§ **PROBLEM DESCRIPTION**
Write every entry out again, exactly as given.

§ **DATA LISTING**
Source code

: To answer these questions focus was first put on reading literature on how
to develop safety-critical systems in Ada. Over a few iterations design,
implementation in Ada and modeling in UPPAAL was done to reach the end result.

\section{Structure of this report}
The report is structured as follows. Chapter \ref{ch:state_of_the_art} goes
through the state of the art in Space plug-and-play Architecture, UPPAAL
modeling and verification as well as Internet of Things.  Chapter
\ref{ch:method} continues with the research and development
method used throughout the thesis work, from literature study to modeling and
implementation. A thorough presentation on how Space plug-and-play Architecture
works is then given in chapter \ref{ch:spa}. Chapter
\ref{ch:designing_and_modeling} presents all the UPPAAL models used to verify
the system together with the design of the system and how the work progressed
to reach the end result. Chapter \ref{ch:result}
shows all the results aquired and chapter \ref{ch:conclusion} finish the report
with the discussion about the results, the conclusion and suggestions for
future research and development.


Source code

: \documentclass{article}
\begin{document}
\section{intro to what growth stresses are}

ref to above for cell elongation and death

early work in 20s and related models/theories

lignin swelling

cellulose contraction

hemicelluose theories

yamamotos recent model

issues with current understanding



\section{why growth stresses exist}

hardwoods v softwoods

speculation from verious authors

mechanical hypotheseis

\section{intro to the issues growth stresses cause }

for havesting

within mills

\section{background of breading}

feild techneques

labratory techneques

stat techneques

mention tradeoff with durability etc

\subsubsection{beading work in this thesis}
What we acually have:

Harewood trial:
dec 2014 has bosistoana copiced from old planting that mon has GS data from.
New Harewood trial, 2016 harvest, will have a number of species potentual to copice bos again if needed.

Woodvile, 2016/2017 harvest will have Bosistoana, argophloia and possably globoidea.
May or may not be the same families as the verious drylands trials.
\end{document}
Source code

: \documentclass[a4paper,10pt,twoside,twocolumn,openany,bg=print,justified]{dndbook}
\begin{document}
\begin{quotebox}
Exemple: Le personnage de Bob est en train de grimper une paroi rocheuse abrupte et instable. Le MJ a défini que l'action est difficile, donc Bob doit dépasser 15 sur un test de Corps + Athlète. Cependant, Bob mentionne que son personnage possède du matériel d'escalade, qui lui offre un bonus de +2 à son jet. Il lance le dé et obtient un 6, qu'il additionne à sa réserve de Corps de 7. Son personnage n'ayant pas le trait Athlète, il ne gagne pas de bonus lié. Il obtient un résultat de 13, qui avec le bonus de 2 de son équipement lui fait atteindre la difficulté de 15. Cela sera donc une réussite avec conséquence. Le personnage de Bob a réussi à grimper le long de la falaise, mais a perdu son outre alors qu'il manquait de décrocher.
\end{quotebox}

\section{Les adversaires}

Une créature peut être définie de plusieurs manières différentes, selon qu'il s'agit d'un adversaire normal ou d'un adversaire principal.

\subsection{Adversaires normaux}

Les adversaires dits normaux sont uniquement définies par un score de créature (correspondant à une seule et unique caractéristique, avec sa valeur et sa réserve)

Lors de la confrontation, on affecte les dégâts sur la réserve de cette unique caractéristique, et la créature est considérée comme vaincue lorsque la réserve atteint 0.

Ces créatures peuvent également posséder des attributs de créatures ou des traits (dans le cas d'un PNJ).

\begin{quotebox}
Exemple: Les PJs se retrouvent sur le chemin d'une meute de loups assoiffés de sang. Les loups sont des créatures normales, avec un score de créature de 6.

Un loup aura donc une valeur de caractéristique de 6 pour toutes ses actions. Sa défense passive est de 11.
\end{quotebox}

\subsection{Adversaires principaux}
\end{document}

§ **YOUR SOLUTION**
Source code

: To answer these questions focus was first put on reading literature on how
to develop safety-critical systems in Ada. Over a few iterations design,
implementation in Ada and modeling in UPPAAL was done to reach the end result.

\section{Structure of this report}
The report is structured as follows. Chapter \ref{ch:state_of_the_art} goes
through the state of the art in Space plug-and-play Architecture, UPPAAL
modeling and verification as well as Internet of Things.  Chapter
\ref{ch:method} continues with the research and development
method used throughout the thesis work, from literature study to modeling and
implementation. A thorough presentation on how Space plug-and-play Architecture
works is then given in chapter \ref{ch:spa}. Chapter
\ref{ch:designing_and_modeling} presents all the UPPAAL models used to verify
the system together with the design of the system and how the work progressed
to reach the end result. Chapter \ref{ch:result}
shows all the results aquired and chapter \ref{ch:conclusion} finish the report
with the discussion about the results, the conclusion and suggestions for
future research and development.


Source code

: \documentclass{article}
\begin{document}
\section{intro to what growth stresses are}

ref to above for cell elongation and death

early work in 20s and related models/theories

lignin swelling

cellulose contraction

hemicelluose theories

yamamotos recent model

issues with current understanding



\section{why growth stresses exist}

hardwoods v softwoods

speculation from verious authors

mechanical hypotheseis

\section{intro to the issues growth stresses cause }

for havesting

within mills

\section{background of breading}

feild techneques

labratory techneques

stat techneques

mention tradeoff with durability etc

\subsubsection{beading work in this thesis}
What we acually have:

Harewood trial:
dec 2014 has bosistoana copiced from old planting that mon has GS data from.
New Harewood trial, 2016 harvest, will have a number of species potentual to copice bos again if needed.

Woodvile, 2016/2017 harvest will have Bosistoana, argophloia and possably globoidea.
May or may not be the same families as the verious drylands trials.
\end{document}
Source code

: \documentclass[a4paper,10pt,twoside,twocolumn,openany,bg=print,justified]{dndbook}
\begin{document}
\begin{quotebox}
Exemple: Le personnage de Bob est en train de grimper une paroi rocheuse abrupte et instable. Le MJ a défini que l'action est difficile, donc Bob doit dépasser 15 sur un test de Corps + Athlète. Cependant, Bob mentionne que son personnage possède du matériel d'escalade, qui lui offre un bonus de +2 à son jet. Il lance le dé et obtient un 6, qu'il additionne à sa réserve de Corps de 7. Son personnage n'ayant pas le trait Athlète, il ne gagne pas de bonus lié. Il obtient un résultat de 13, qui avec le bonus de 2 de son équipement lui fait atteindre la difficulté de 15. Cela sera donc une réussite avec conséquence. Le personnage de Bob a réussi à grimper le long de la falaise, mais a perdu son outre alors qu'il manquait de décrocher.
\end{quotebox}

\section{Les adversaires}

Une créature peut être définie de plusieurs manières différentes, selon qu'il s'agit d'un adversaire normal ou d'un adversaire principal.

\subsection{Adversaires normaux}

Les adversaires dits normaux sont uniquement définies par un score de créature (correspondant à une seule et unique caractéristique, avec sa valeur et sa réserve)

Lors de la confrontation, on affecte les dégâts sur la réserve de cette unique caractéristique, et la créature est considérée comme vaincue lorsque la réserve atteint 0.

Ces créatures peuvent également posséder des attributs de créatures ou des traits (dans le cas d'un PNJ).

\begin{quotebox}
Exemple: Les PJs se retrouvent sur le chemin d'une meute de loups assoiffés de sang. Les loups sont des créatures normales, avec un score de créature de 6.

Un loup aura donc une valeur de caractéristique de 6 pour toutes ses actions. Sa défense passive est de 11.
\end{quotebox}

\subsection{Adversaires principaux}
\end{document}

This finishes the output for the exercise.